Если следовать элементарному лексическому анализу оригинальных текстов, то банальная схема: Штирнер — индивидуалист-нигилист, Прудон — социальный архитектор, выглядит сомнительно. — По числу утвердительных эпитетов и содержательных определений словарь Штирнера трижды обошел Прудона. От решения вопроса о том, кто из них воплощает в себе активную, а кто — реактивную, функции всегда зависела сама оценка анархистской программы и либертарного проекта.
Макс Штирнер (Иоганн Каспар Шмидт) — самый экстремальный отпрыск многочисленной семьи немецких младогегельянцев — по "политической некорректности" критики и нонконформизму анализа может поспорить разве что с другим сыном той же семьи — Карлом Марксом. Позднейшие исследователи и биографы, после того, как главный труд Штирнера был переоткрыт заново в 90-х годах прошлого века ницшеанцем Генри Маккаем, пораженные парадоксами "Единственного и его достояния", вообще отказывались всерьез воспринимать этот текст и позволяли себе версии, вроде той, что тексты Штирнера не более чем "интеллектуальная пародия на бауэровский культ критики или изощренная провокация тогдашних саксонских ведомств, призванная гипертрофировать и довести до абсурда негативную диалектику Фейербаха".

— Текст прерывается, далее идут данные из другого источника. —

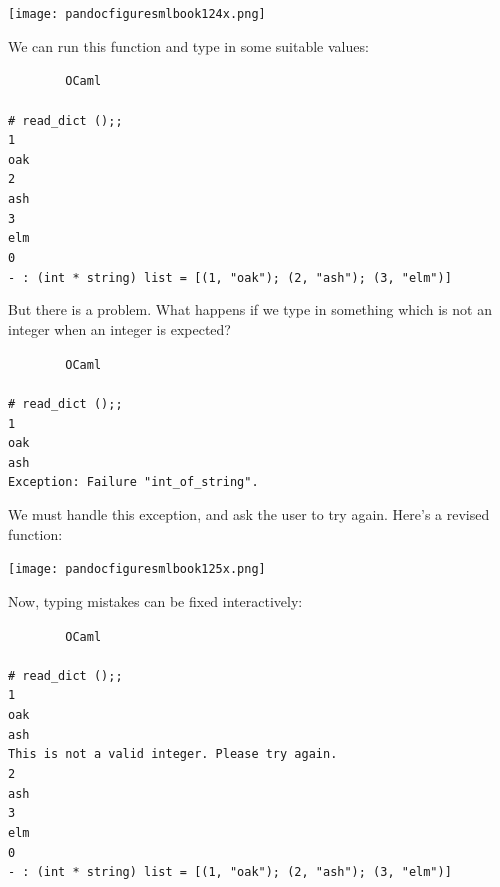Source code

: \documentclass[]{book}
\newcommand{\smspace}{\vspace{4mm}}
\begin{document}
\medskip
\begin{center}
\noindent\texttt{[image: pandocfiguresmlbook124x.png]}
\end{center}
\medskip

\noindent We can run this function and type in some suitable values:

\newpage %

\smspace
\noindent\verb!        OCaml!\\
\noindent\\
\noindent\verb!# read_dict ();;!\\
\noindent\verb!1!\\
\noindent\verb!oak!\\
\noindent\verb!2!\\
\noindent\verb!ash!\\
\noindent\verb!3!\\
\noindent\verb!elm!\\
\noindent\verb!0!\\
\noindent\verb!- : (int * string) list = [(1, "oak"); (2, "ash"); (3, "elm")]!
\smspace

\noindent But there is a problem. What happens if we type in something which is not an integer when an integer is expected?

\smspace
\noindent\verb!        OCaml!\\
\noindent\\
\noindent\verb!# read_dict ();;!\\
\noindent\verb!1!\\
\noindent\verb!oak!\\
\noindent\verb!ash!\\
\noindent\verb!Exception: Failure "int_of_string".!
\smspace

\noindent We must handle this exception, and ask the user to try again. Here's a revised function:

\medskip
\begin{center}
\noindent\texttt{[image: pandocfiguresmlbook125x.png]}
\end{center}
\medskip

\noindent Now, typing mistakes can be fixed interactively:

\smspace
\noindent\verb!        OCaml!\\
\noindent\\
\noindent\verb!# read_dict ();;!\\
\noindent\verb!1!\\
\noindent\verb!oak!\\
\noindent\verb!ash!\\ 
\noindent\verb!This is not a valid integer. Please try again.!\\
\noindent\verb!2!\\
\noindent\verb!ash!\\
\noindent\verb!3!\\
\noindent\verb!elm!\\
\noindent\verb!0!\\
\noindent\verb!- : (int * string) list = [(1, "oak"); (2, "ash"); (3, "elm")]!
\end{document}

Общественное устройство, современное Максу Штирнеру, он оценивал как "диктат одержимых". "Одержимые" — вообще самый частый эпитет, употребляемый Штирнером в отношении современников. Поведение одержимых имеет исключительно ролевую, подражательную природу, оно ни на чем всерьез не основано, главным двигателем такого поведения является конкуренция. В межличностной конкуренции Штирнер видит одну из центральных проблем, отравляющих современность, доказывая что конкуренция личностей на самом деле невозможна, а следовательно, возможна лишь конкуренция их капиталов — стержень буржуазности. Таким образом личность сегодня больше не является личностью и может реализоваться только как форма финансового, интеллектуального, физического или психологического капитала, маркированного на общественном рынке необходимыми институтами конкуренции. Социальная самооценка одержимого как гражданина, семьянина и налогоплательщика ничем не отличается от самооценки другого одержимого, называющего себя "майским жуком", "японским императором" или "святым духом". Здравый смысл посвященного гражданина и маниакальный бред душевнобольного не имеют никакой видовой разницы, кроме массовости распространения. И то и другое является следствием одержимости, порождающей господствующее самоотчуждение любого отдельного "я". Причина одержимости — раздвоение индивида, противопоставление одних аспектов своей уникальности другим и их неизбежное столкновение, ведущее к психодраме, которую Штирнер называл "самоотчуждением".
"Нас выгнали из самих себя", — утверждая это, он подробнейшим образом разъяснял как механика самоотчуждения дублируется обществом. Во-первых при помощи институций — Государство, унижающее тебя; Семья, воспроизводящая роль государства; Частная Собственность, обладающая тобой и использующая тебя как охранника и посредника.
Во-вторых через транслируемые институциями "бесспорные" понятия — Долг, Право, Мораль, Общественное Мнение и проч., призванные загипнотизировать поддающееся большинство и минимализировать протест одиночек, превратив их в "демонов" для массового сознания.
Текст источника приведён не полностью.